見知らぬ、しかし会場の誰よりも目を引く美男子の存在に気づき、彼女の瞳に明らかな興味と欲情の色が浮かぶ。彼女は扇情的な笑みを浮かべ、軽く顎を引いて俺の視線を誘い込もうとした。
俺は無機質な瞳で彼女を見つめ返した。
愛想笑いも、会釈も一切しない。ただ、路傍の石ころでも見るかのような視線を数秒間だけぶつけ――そして、興味を失ったようにふいと視線を逸らし、別の実業家との会話に戻った。
「なっ……」
遠くからでも、麗華が屈辱と驚きで顔を強張らせたのが分かった。
自分の魅力が通じず、あからさまに無視された経験など、彼女の人生には皆無だったはずだ。これでいい。彼女の自尊心に小さな棘を打ち込んだ。この棘は、やがて彼女自身を狂わせる猛毒となる。
パーティーを早々に抜け出し、ペントハウスに戻った俺は、ネクタイを緩めながら書斎のマルチモニターを立ち上げた。
麗華への接触は、まだ種まきの段階だ。本格的に神崎家を追い詰めるためには、盤面を支配するための『目』と『耳』が必要だ。
俺はキーボードに指を這わせながら、1周目の神崎家で家政夫として扱われていた頃の、ある記憶を掘り起こしていた。
『本当に忌々しい! またあの薄汚い隠し子のガキが、うちのメインサーバーに悪戯を仕掛けてきているのよ!』
『麗華、落ち着きなさい。
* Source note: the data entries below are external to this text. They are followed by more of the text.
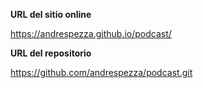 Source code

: **URL del sitio online**

https://andrespezza.github.io/podcast/

**URL del repositorio**

https://github.com/andrespezza/podcast.git
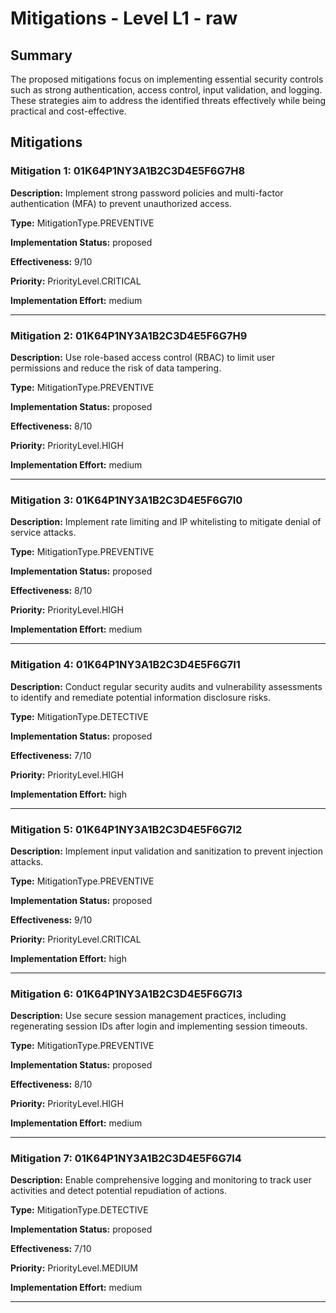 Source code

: # Mitigations - Level L1 - raw

## Summary

The proposed mitigations focus on implementing essential security controls such as strong authentication, access control, input validation, and logging. These strategies aim to address the identified threats effectively while being practical and cost-effective.

## Mitigations

### Mitigation 1: 01K64P1NY3A1B2C3D4E5F6G7H8

**Description:** Implement strong password policies and multi-factor authentication (MFA) to prevent unauthorized access.

**Type:** MitigationType.PREVENTIVE

**Implementation Status:** proposed

**Effectiveness:** 9/10

**Priority:** PriorityLevel.CRITICAL

**Implementation Effort:** medium

---

### Mitigation 2: 01K64P1NY3A1B2C3D4E5F6G7H9

**Description:** Use role-based access control (RBAC) to limit user permissions and reduce the risk of data tampering.

**Type:** MitigationType.PREVENTIVE

**Implementation Status:** proposed

**Effectiveness:** 8/10

**Priority:** PriorityLevel.HIGH

**Implementation Effort:** medium

---

### Mitigation 3: 01K64P1NY3A1B2C3D4E5F6G7I0

**Description:** Implement rate limiting and IP whitelisting to mitigate denial of service attacks.

**Type:** MitigationType.PREVENTIVE

**Implementation Status:** proposed

**Effectiveness:** 8/10

**Priority:** PriorityLevel.HIGH

**Implementation Effort:** medium

---

### Mitigation 4: 01K64P1NY3A1B2C3D4E5F6G7I1

**Description:** Conduct regular security audits and vulnerability assessments to identify and remediate potential information disclosure risks.

**Type:** MitigationType.DETECTIVE

**Implementation Status:** proposed

**Effectiveness:** 7/10

**Priority:** PriorityLevel.HIGH

**Implementation Effort:** high

---

### Mitigation 5: 01K64P1NY3A1B2C3D4E5F6G7I2

**Description:** Implement input validation and sanitization to prevent injection attacks.

**Type:** MitigationType.PREVENTIVE

**Implementation Status:** proposed

**Effectiveness:** 9/10

**Priority:** PriorityLevel.CRITICAL

**Implementation Effort:** high

---

### Mitigation 6: 01K64P1NY3A1B2C3D4E5F6G7I3

**Description:** Use secure session management practices, including regenerating session IDs after login and implementing session timeouts.

**Type:** MitigationType.PREVENTIVE

**Implementation Status:** proposed

**Effectiveness:** 8/10

**Priority:** PriorityLevel.HIGH

**Implementation Effort:** medium

---

### Mitigation 7: 01K64P1NY3A1B2C3D4E5F6G7I4

**Description:** Enable comprehensive logging and monitoring to track user activities and detect potential repudiation of actions.

**Type:** MitigationType.DETECTIVE

**Implementation Status:** proposed

**Effectiveness:** 7/10

**Priority:** PriorityLevel.MEDIUM

**Implementation Effort:** medium

---


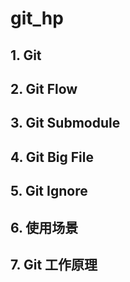 # git_hp

## 1. Git

## 2. Git Flow

## 3. Git Submodule

## 4. Git Big File

## 5. Git Ignore

## 6. 使用场景

## 7. Git 工作原理
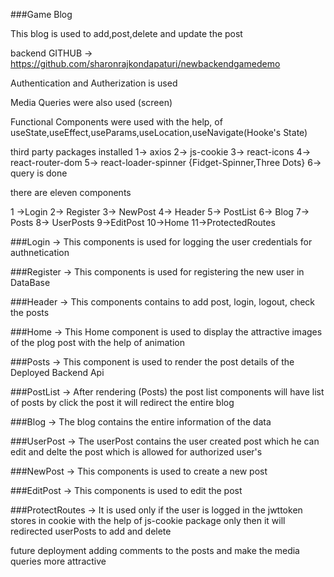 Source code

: ###Game Blog

This blog is used to add,post,delete and update the post

backend GITHUB -> https://github.com/sharonrajkondapaturi/newbackendgamedemo

Authentication and Autherization is used 

Media Queries were also used (screen)

Functional Components were used with the help, of useState,useEffect,useParams,useLocation,useNavigate(Hooke's State)

third party packages installed
1-> axios
2-> js-cookie
3-> react-icons
4-> react-router-dom
5-> react-loader-spinner {Fidget-Spinner,Three Dots}
6-> query is done

there are eleven components 

1 ->Login
2-> Register
3-> NewPost
4-> Header
5-> PostList
6-> Blog
7-> Posts
8-> UserPosts
9->EditPost
10->Home
11->ProtectedRoutes

###Login
-> This components is used for logging the user credentials for authnetication

###Register
-> This components is used for registering the new user in DataBase 

###Header
-> This components contains to add post, login, logout, check the posts

###Home
-> This Home component is used to display the attractive images of the plog post with the help of animation

###Posts
-> This component is used to render the post details of the Deployed Backend Api

###PostList 
-> After rendering (Posts) the post list components will have list of posts by click the post it will redirect the entire blog

###Blog
-> The blog contains the entire information of the data

###UserPost 
-> The userPost contains the user created post which he can edit and delte the post which is allowed for authorized user's

###NewPost 
-> This components is used to create a new post 

###EditPost
-> This components is used to edit the post

###ProtectRoutes 
-> It is used only if the user is logged in the jwttoken stores in cookie with the help of js-cookie package only then it will redirected userPosts to add and delete

future deployment adding comments to the posts and make the media queries more attractive




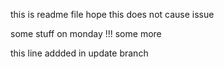 this is readme file
hope this does not cause issue

some stuff on monday !!!
some more

this line addded in update branch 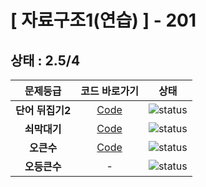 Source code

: # [ 자료구조1(연습) ] - 201
## 상태 : 2.5/4

| 문제등급 | 코드 바로가기 | 상태 |
| :-: | :-: | :-: |
| **단어 뒤집기2** | [Code](./_17413/Main.java) | ![status][DOING] |
| **쇠막대기** | [Code](./_10799/Main.java) | ![status][DONE] |
| **오큰수** | [Code](./_17298/Main2.java) | ![status][DONE] |
| **오등큰수** | - | ![status][PREPARING] |

[PREPARING]: https://img.shields.io/badge/-준비%20중-B31B1B
[DOING]: https://img.shields.io/badge/-진행%20중-31AE0F
[DONE]: https://img.shields.io/badge/-완%20료-006EBD
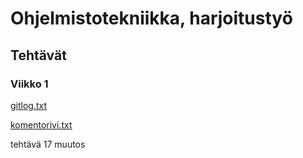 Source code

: # Ohjelmistotekniikka, harjoitustyö
## Tehtävät
### Viikko 1
[gitlog.txt](https://github.com/hakkajoe/ot-harjoitusty-/blob/main/laskarit/viikko1/gitlog.txt)

[komentorivi.txt](https://github.com/hakkajoe/ot-harjoitusty-/blob/main/laskarit/viikko1/komentorivi.txt)

tehtävä 17 muutos
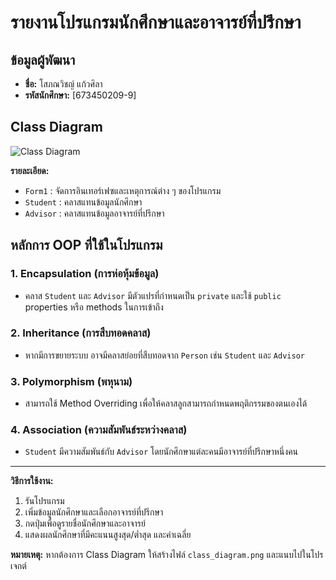 # รายงานโปรแกรมนักศึกษาและอาจารย์ที่ปรึกษา

## ข้อมูลผู้พัฒนา  
- **ชื่อ:** โสภณวิชญ์ แก้วศิลา
- **รหัสนักศึกษา:** [673450209-9]  

## Class Diagram  
![Class Diagram](class_diagram.png)  

**รายละเอียด:**  
- `Form1` : จัดการอินเทอร์เฟซและเหตุการณ์ต่าง ๆ ของโปรแกรม  
- `Student` : คลาสแทนข้อมูลนักศึกษา  
- `Advisor` : คลาสแทนข้อมูลอาจารย์ที่ปรึกษา  

## หลักการ OOP ที่ใช้ในโปรแกรม  
### 1. Encapsulation (การห่อหุ้มข้อมูล)  
   - คลาส `Student` และ `Advisor` มีตัวแปรที่กำหนดเป็น `private` และใช้ `public` properties หรือ methods ในการเข้าถึง  

### 2. Inheritance (การสืบทอดคลาส)  
   - หากมีการขยายระบบ อาจมีคลาสย่อยที่สืบทอดจาก `Person` เช่น `Student` และ `Advisor`  

### 3. Polymorphism (พหุนาม)  
   - สามารถใช้ Method Overriding เพื่อให้คลาสลูกสามารถกำหนดพฤติกรรมของตนเองได้  

### 4. Association (ความสัมพันธ์ระหว่างคลาส)  
   - `Student` มีความสัมพันธ์กับ `Advisor` โดยนักศึกษาแต่ละคนมีอาจารย์ที่ปรึกษาหนึ่งคน  

---
**วิธีการใช้งาน:**  
1. รันโปรแกรม  
2. เพิ่มข้อมูลนักศึกษาและเลือกอาจารย์ที่ปรึกษา  
3. กดปุ่มเพื่อดูรายชื่อนักศึกษาและอาจารย์  
4. แสดงผลนักศึกษาที่มีคะแนนสูงสุด/ต่ำสุด และค่าเฉลี่ย  

**หมายเหตุ:** หากต้องการ Class Diagram ให้สร้างไฟล์ `class_diagram.png` และแนบไปในโปรเจกต์  

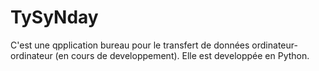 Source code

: # TySyNday

C'est une qpplication bureau pour le transfert de données ordinateur-ordinateur (en cours de developpement). 
Elle est developpée en Python.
たかが小娘のハッキングごとき、専門の業者に金を出せばすぐに防げるわ』
『でもお母様! あんな女が産んだ汚い血が、わざわざ犯行声明に「神崎」の姓を名乗って私たちを挑発するなんて絶対に許せないわ!』
1周目で俺が殺される数年前、ダイニングの掃除をしながら耳にした、麗華と貴子のヒステリックな会話だ。
神崎グループ会長の隠し子であり、一族から存在を抹消された少女。
卓越したハッキング能力を持ち、わざと神崎の姓を名乗って巨大財閥のサーバーにサイバー攻撃を仕掛けていたという、神崎家の暗部。
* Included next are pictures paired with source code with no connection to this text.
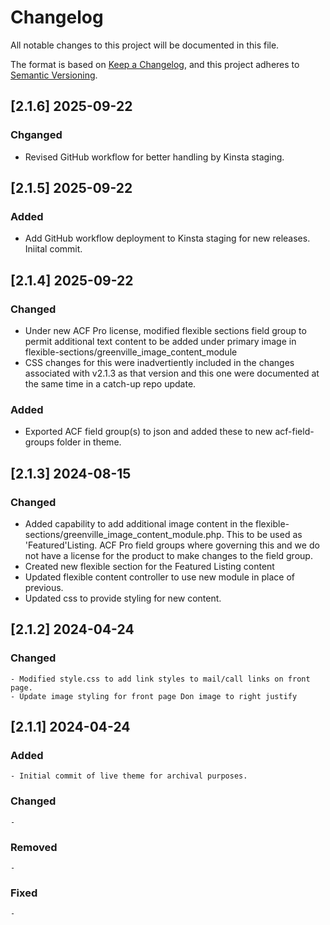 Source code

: # Changelog

All notable changes to this project will be documented in this file.

The format is based on [Keep a Changelog](https://keepachangelog.com/en/1.1.0/),
and this project adheres to [Semantic Versioning](https://semver.org/spec/v2.0.0.html).

## [2.1.6] 2025-09-22

### Chganged

- Revised GitHub workflow for better handling by Kinsta staging. 

## [2.1.5] 2025-09-22

### Added

- Add GitHub workflow deployment to Kinsta staging for new releases. Iniital commit. 

## [2.1.4] 2025-09-22

### Changed

- Under new ACF Pro license, modified flexible sections field group to permit additional text content to be added under primary image in flexible-sections/greenville_image_content_module
- CSS changes for this were inadvertiently included in the changes associated with v2.1.3 as that version and this one were documented at the same time in a catch-up repo update. 

### Added

- Exported ACF field group(s) to json and added these to new acf-field-groups folder in theme. 

## [2.1.3] 2024-08-15

### Changed

- Added capability to add additional image content in the flexible-sections/greenville_image_content_module.php. This to be used as 'Featured'Listing. ACF Pro field groups where governing this and we do not have a license for the product to make changes to the field group. 
- Created new flexible section for the Featured Listing content
- Updated flexible content controller to use new module in place of previous.
- Updated css to provide styling for new content. 

## [2.1.2] 2024-04-24

### Changed

    - Modified style.css to add link styles to mail/call links on front page. 
    - Update image styling for front page Don image to right justify

## [2.1.1] 2024-04-24

### Added

    - Initial commit of live theme for archival purposes. 

### Changed

    - 

### Removed

    - 

### Fixed

    - 

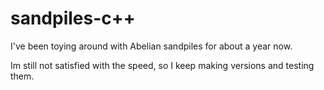 # sandpiles-c++

I've been toying around with Abelian sandpiles for about a year now. 

Im still not satisfied with the speed, so I keep making versions and testing them.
帰国直後、俺は莫大な資金を投じて海外の裏ルートから専門の調査機関を動かし、その『隠し子』の現在の身元を特定させていた。戸籍上の名前は、木村心。タイムラインから逆算した通り、現在17歳の高校生だ。
「一族を激しく憎み、神崎家の内情を暴こうとしている天才ハッカー……これほど都合の良い手駒はない」
俺はダークウェブに接続し、高度に暗号化されたダミーサーバーを構築した。
そこに配置するのは、神崎家の黒い資金の流れを示す裏帳簿の『ごく一部』のデータだ。
1周目で家政夫として扱われていた頃、掃除のふりをしながら盗み聞きした『ペーパーカンパニーの名前』や『架空取引の時期』。それらの断片的な記憶を手がかりに、調査機関に大金を払って収集させた証拠の数々である。ただの家政夫だった俺に具体的な口座番号の羅列までは記憶できなかったが、金の力を使えばパズルを完成させるのは容易だった。
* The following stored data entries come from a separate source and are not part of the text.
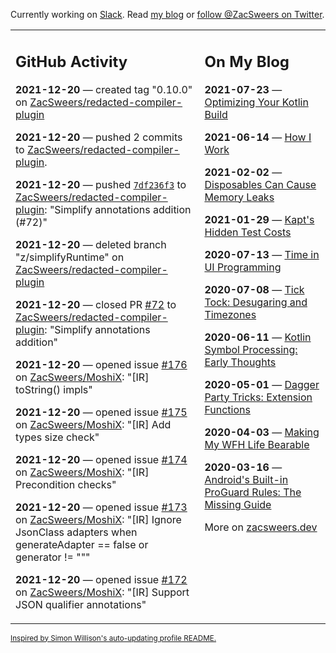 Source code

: Currently working on [Slack](https://slack.com/). Read [my blog](https://zacsweers.dev/) or [follow @ZacSweers on Twitter](https://twitter.com/ZacSweers).

<table><tr><td valign="top" width="60%">

## GitHub Activity
<!-- githubActivity starts -->
**2021-12-20** — created tag "0.10.0" on [ZacSweers/redacted-compiler-plugin](https://api.github.com/repos/ZacSweers/redacted-compiler-plugin)

**2021-12-20** — pushed 2 commits to [ZacSweers/redacted-compiler-plugin](https://api.github.com/repos/ZacSweers/redacted-compiler-plugin).

**2021-12-20** — pushed [`7df236f3`](https://github.com/ZacSweers/redacted-compiler-plugin/commit/7df236f3afebd636d443cd8217535a6be71861c4) to [ZacSweers/redacted-compiler-plugin](https://api.github.com/repos/ZacSweers/redacted-compiler-plugin): "Simplify annotations addition (#72)"

**2021-12-20** — deleted branch "z/simplifyRuntime" on [ZacSweers/redacted-compiler-plugin](https://api.github.com/repos/ZacSweers/redacted-compiler-plugin)

**2021-12-20** — closed PR [#72](https://api.github.com/repos/ZacSweers/redacted-compiler-plugin/pulls/72) to [ZacSweers/redacted-compiler-plugin](https://api.github.com/repos/ZacSweers/redacted-compiler-plugin): "Simplify annotations addition"

**2021-12-20** — opened issue [#176](https://api.github.com/repos/ZacSweers/MoshiX/issues/176) on [ZacSweers/MoshiX](https://api.github.com/repos/ZacSweers/MoshiX): "[IR] toString() impls"

**2021-12-20** — opened issue [#175](https://api.github.com/repos/ZacSweers/MoshiX/issues/175) on [ZacSweers/MoshiX](https://api.github.com/repos/ZacSweers/MoshiX): "[IR] Add types size check"

**2021-12-20** — opened issue [#174](https://api.github.com/repos/ZacSweers/MoshiX/issues/174) on [ZacSweers/MoshiX](https://api.github.com/repos/ZacSweers/MoshiX): "[IR] Precondition checks"

**2021-12-20** — opened issue [#173](https://api.github.com/repos/ZacSweers/MoshiX/issues/173) on [ZacSweers/MoshiX](https://api.github.com/repos/ZacSweers/MoshiX): "[IR] Ignore JsonClass adapters when generateAdapter == false or generator != """

**2021-12-20** — opened issue [#172](https://api.github.com/repos/ZacSweers/MoshiX/issues/172) on [ZacSweers/MoshiX](https://api.github.com/repos/ZacSweers/MoshiX): "[IR] Support JSON qualifier annotations"
<!-- githubActivity ends -->
</td><td valign="top" width="40%">

## On My Blog
<!-- blog starts -->
**2021-07-23** — [Optimizing Your Kotlin Build](https://www.zacsweers.dev/optimizing-your-kotlin-build/)

**2021-06-14** — [How I Work](https://www.zacsweers.dev/how-i-work/)

**2021-02-02** — [Disposables Can Cause Memory Leaks](https://www.zacsweers.dev/disposables-can-cause-memory-leaks/)

**2021-01-29** — [Kapt's Hidden Test Costs](https://www.zacsweers.dev/kapts-hidden-test-costs/)

**2020-07-13** — [Time in UI Programming](https://www.zacsweers.dev/time-in-ui/)

**2020-07-08** — [Tick Tock: Desugaring and Timezones](https://www.zacsweers.dev/ticktock-desugaring-timezones/)

**2020-06-11** — [Kotlin Symbol Processing: Early Thoughts](https://www.zacsweers.dev/kotlin-symbol-processor-early-thoughts/)

**2020-05-01** — [Dagger Party Tricks: Extension Functions](https://www.zacsweers.dev/dagger-party-tricks-extension-functions/)

**2020-04-03** — [Making My WFH Life Bearable](https://www.zacsweers.dev/making-wfh-life-bearable/)

**2020-03-16** — [Android's Built-in ProGuard Rules: The Missing Guide](https://www.zacsweers.dev/android-proguard-rules/)
<!-- blog ends -->
More on [zacsweers.dev](https://zacsweers.dev/)
</td></tr></table>

<sub><a href="https://simonwillison.net/2020/Jul/10/self-updating-profile-readme/">Inspired by Simon Willison's auto-updating profile README.</a></sub>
俺はそのデータを、まるで神崎家のサーバーの脆弱性から偶然漏れ出たかのように見せかけてダミーサーバーに置いた。普通のハッカーなら絶対に見つけられない深い階層。だが、神崎家を執拗に狙い続けている『彼女』なら、必ずこの甘い匂いを嗅ぎつけて食いついてくるはずだ。
罠の仕掛けを終え、俺は革張りのチェアに深く背中を預けた。
眼下で無数に瞬く東京の夜景は、まるで巨大なチェス盤のようだ。
ゲームは始まった。神崎麗華という見栄っ張りのクイーンの視線を釘付けにし、裏で暗躍する天才ハッカーという強力なナイトを釣り上げる準備が整った。
「さあ……誰から地獄へ落ちる?」
闇の中で一人、俺は深く、残酷な笑みを作った。